Debra Lloyd, assistant director of the engineering division, said utilities staff have tried to address residents' concerns by considering less visible places for the pad-mounted equipment.
"What we heard back was, 'We don't want to talk about pad-mounts; We want to talk about fully undergrounded,'" Lloyd said.
The Utilities Advisory Commission recommended on April 9 allowing the residents to have a say in whether their utilities should remain fully undergrounded. If the council approves a new proposal from Utilities Department, each neighborhood where the utilities are being rebuilt will have a chance to request a fully undergrounded system, provided they pay the extra costs.
Even that proposal, however, is facing a rough reception in Green Acres I, where residents are characterizing it as a bait-and-switch by the Utilities Department. Several residents addressed the council on the topic this week and many more sent emails to the council, protesting the plan to either replace the underground transformers with pad-mounted ones or make the neighbors foot the bill for a fully undergrounded system.
Michael Maurier, who lives in the neighborhood, called the utilities plan "entirely unrealistic, wholly unworkable and unacceptable."
"Green Acres I property owners paid to have their wiring, transformers and switches all placed FULLY underground," Maurier wrote. "They are invested in our system and thus are partial owners. This is a documented fact. The CPAU and those that support their position are taking away something that Green Acres I residents OWN."

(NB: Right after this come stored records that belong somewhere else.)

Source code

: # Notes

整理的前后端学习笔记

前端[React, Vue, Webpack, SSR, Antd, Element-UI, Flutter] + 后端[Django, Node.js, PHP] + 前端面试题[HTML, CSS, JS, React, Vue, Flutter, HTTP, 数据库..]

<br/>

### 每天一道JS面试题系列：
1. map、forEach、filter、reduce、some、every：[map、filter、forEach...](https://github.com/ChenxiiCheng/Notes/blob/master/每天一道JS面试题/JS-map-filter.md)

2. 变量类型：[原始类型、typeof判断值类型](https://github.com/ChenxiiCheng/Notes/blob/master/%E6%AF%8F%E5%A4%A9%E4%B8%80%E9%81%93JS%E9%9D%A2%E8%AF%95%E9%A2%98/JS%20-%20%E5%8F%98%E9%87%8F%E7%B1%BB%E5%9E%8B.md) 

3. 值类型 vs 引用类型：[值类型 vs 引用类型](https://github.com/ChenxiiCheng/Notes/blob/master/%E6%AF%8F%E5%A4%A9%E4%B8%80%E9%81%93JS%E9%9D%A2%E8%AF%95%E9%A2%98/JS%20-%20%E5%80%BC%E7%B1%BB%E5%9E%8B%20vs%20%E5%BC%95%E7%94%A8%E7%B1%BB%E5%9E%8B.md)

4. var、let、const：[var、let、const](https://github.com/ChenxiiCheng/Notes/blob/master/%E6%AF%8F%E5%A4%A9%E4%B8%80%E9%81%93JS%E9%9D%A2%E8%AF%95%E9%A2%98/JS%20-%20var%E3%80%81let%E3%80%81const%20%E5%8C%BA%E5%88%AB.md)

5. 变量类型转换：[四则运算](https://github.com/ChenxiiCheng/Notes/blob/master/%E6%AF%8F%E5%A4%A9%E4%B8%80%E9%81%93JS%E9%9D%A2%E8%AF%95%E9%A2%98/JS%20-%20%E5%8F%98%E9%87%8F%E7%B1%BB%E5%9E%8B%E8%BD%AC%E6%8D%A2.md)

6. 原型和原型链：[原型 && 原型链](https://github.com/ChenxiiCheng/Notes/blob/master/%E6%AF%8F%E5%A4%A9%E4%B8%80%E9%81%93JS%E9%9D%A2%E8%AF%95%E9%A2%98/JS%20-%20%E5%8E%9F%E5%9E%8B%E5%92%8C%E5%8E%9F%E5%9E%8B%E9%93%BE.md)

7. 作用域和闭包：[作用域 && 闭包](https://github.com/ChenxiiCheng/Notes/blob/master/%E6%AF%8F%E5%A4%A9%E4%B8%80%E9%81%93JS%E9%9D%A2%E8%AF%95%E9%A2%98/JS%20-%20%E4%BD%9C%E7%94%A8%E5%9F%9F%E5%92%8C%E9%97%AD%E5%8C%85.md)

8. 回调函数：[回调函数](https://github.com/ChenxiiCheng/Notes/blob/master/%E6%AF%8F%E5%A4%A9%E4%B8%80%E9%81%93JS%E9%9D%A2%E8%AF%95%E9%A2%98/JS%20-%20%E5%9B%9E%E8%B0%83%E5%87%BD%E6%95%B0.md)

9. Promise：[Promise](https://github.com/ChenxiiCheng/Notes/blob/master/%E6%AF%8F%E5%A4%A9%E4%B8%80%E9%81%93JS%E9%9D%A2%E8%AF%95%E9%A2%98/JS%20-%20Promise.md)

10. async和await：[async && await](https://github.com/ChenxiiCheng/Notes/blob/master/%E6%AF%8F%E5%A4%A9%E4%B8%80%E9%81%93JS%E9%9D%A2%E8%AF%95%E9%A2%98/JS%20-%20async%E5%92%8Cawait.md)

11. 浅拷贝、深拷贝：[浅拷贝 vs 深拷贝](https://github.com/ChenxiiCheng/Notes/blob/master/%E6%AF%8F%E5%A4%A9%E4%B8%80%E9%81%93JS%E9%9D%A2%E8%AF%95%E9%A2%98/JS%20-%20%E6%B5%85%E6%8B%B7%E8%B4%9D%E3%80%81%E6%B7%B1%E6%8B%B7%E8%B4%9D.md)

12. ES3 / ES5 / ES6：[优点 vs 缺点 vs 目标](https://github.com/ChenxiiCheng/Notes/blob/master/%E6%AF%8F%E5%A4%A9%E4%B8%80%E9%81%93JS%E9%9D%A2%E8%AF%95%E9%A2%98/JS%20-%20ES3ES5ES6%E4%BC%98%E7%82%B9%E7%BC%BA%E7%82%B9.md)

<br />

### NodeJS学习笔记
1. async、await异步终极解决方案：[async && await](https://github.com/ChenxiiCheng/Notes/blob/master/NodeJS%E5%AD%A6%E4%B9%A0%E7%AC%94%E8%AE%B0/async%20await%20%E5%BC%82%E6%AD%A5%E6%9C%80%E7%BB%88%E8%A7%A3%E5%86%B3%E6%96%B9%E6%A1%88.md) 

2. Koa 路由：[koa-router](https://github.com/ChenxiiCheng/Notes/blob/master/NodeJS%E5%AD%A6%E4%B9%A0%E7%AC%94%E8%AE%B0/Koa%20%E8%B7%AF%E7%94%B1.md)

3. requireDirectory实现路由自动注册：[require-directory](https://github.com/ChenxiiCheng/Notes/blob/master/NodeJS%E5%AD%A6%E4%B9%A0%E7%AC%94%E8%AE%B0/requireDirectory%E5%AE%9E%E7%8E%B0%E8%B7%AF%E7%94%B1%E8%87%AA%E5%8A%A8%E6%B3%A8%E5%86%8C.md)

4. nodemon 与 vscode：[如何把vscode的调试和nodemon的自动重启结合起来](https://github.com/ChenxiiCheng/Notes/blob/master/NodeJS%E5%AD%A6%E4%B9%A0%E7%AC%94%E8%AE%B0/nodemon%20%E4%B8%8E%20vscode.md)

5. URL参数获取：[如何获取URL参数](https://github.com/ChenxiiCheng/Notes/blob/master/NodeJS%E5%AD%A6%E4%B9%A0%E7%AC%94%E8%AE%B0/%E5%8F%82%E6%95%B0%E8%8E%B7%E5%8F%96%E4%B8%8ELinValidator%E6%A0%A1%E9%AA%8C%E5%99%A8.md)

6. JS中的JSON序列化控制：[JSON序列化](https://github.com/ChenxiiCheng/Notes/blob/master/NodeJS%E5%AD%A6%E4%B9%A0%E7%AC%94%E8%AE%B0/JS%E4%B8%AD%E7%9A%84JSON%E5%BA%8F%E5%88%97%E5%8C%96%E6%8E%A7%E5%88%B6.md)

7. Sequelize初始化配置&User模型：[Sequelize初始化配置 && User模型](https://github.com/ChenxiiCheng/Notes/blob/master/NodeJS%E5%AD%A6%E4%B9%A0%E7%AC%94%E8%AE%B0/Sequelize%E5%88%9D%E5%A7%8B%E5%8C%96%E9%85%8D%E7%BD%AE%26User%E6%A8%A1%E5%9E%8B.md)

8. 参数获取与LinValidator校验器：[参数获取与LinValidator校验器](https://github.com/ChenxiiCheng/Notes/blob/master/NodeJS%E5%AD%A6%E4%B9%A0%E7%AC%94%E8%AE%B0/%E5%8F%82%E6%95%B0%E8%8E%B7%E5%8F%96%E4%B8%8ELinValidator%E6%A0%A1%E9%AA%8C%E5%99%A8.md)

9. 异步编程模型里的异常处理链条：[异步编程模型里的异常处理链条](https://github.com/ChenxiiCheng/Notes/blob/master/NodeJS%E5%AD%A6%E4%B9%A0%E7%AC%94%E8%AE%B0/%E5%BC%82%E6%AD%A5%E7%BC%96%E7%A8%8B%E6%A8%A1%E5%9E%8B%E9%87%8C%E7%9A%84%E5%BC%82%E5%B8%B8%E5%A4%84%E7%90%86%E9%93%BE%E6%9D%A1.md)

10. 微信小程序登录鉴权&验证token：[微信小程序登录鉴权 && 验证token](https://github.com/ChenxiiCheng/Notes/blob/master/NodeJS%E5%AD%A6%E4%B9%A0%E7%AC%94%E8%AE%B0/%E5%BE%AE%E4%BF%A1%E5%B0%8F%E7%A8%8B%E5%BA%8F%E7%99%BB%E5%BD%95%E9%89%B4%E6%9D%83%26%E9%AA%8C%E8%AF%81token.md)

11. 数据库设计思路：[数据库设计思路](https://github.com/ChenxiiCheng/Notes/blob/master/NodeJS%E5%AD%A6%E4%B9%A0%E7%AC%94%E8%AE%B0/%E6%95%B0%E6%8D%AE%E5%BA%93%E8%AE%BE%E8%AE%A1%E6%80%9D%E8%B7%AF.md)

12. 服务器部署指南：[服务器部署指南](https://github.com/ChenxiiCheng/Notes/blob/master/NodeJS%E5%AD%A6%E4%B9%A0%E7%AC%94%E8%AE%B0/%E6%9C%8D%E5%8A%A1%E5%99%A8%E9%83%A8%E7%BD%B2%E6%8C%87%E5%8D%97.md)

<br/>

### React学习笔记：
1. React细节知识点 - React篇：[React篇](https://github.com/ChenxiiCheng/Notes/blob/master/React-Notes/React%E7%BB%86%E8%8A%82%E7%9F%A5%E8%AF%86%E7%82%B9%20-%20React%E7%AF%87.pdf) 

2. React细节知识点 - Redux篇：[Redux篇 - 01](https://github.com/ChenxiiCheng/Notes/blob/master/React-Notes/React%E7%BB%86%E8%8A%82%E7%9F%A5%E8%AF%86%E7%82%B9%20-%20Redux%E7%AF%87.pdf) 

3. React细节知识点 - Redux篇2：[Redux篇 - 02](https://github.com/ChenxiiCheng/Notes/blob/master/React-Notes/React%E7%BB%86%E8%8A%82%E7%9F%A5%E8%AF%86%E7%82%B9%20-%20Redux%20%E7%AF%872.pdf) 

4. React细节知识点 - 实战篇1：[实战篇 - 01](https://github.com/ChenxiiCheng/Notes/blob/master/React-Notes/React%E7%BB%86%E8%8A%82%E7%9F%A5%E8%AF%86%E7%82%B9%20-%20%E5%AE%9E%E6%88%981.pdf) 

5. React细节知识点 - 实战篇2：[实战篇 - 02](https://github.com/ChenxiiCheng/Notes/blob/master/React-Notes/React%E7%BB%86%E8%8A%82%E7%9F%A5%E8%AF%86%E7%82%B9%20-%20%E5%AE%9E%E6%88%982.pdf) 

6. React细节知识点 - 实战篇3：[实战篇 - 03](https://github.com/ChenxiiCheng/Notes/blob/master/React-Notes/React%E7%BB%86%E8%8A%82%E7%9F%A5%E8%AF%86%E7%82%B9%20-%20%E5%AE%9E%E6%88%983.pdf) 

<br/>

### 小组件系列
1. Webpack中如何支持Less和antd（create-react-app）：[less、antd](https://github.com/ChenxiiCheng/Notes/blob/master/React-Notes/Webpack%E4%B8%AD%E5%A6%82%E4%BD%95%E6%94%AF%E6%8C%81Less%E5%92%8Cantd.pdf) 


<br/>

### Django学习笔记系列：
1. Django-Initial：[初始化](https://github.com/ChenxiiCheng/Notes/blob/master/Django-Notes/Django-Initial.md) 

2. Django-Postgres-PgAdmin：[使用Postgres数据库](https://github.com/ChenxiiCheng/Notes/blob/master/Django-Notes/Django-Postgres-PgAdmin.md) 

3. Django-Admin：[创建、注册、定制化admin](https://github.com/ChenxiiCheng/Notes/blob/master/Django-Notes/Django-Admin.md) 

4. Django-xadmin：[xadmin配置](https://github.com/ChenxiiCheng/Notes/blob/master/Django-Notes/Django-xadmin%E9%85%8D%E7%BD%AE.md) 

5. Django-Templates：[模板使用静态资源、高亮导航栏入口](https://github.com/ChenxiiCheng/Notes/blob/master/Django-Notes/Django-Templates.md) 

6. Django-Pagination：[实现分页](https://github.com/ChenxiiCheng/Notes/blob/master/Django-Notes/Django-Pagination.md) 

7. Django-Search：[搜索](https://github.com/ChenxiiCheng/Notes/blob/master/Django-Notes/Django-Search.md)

Resident Ning Mosberger-Tan said the neighbors are "strongly against CPAU's plan to move the switches and transformers above the ground in our neighborhood."
"It'll be aesthetically devastating with potential negative impact on the property value," Mosberger-Tan wrote.
Under the proposed rule change, neighborhoods where utilities are getting upgraded will have 45 days after notification from the city to submit a petition showing at least 60% of the parcels in the utility undergrounding district support a fully undergrounded system. They will also have to submit a payment to cover engineering costs for developing the underground system.
After the city receives the petition and the payments, it would provide the neighborhood with either a written estimate for the underground installation or a finding that such an installation is not practicable. The neighborhood will then have 90 days to provide the city a full payment for the cost difference between underground installation and the standard type.
In the case of Green Acres I, staff estimates that an underground installation would cost about $200,000 more than a standard installation. Ongoing costs of ownership are estimated to add another $275,000 over the 30-year life of the equipment. Under the staff proposal, the 15 property owners in the Green Acres I district would pay the full $475,000 in incremental costs. The remaining $420,000 (the cost of a standard installation) would be covered by the broader base of City of Palo Alto Utilities ratepayers.
The commission generally supported staff's recommended approach, with Commissioner A.C. Johnston noting that a fully underground system is a "specific benefit to your neighborhood."
"The rest of the ratepayers don't share in that benefit," Johnston said. "So I think it's fair to have the neighborhood share the additional cost of undergrounding — if that's their choice."
Former Commissioner Judith Schwartz disagreed and said allowing neighbors to dictate what their utility system will look like would set a bad precedent — one that will go beyond Green Acres I and that could apply to other types of utilities equipment. The debate isn't about underground equipment, she said. It's about whether neighborhoods "get to dictate to the utilites how to do it."
"I think the idea of having individual neighborhoods decide — make engineering decisions, — strikes me as problematic," Schwartz said.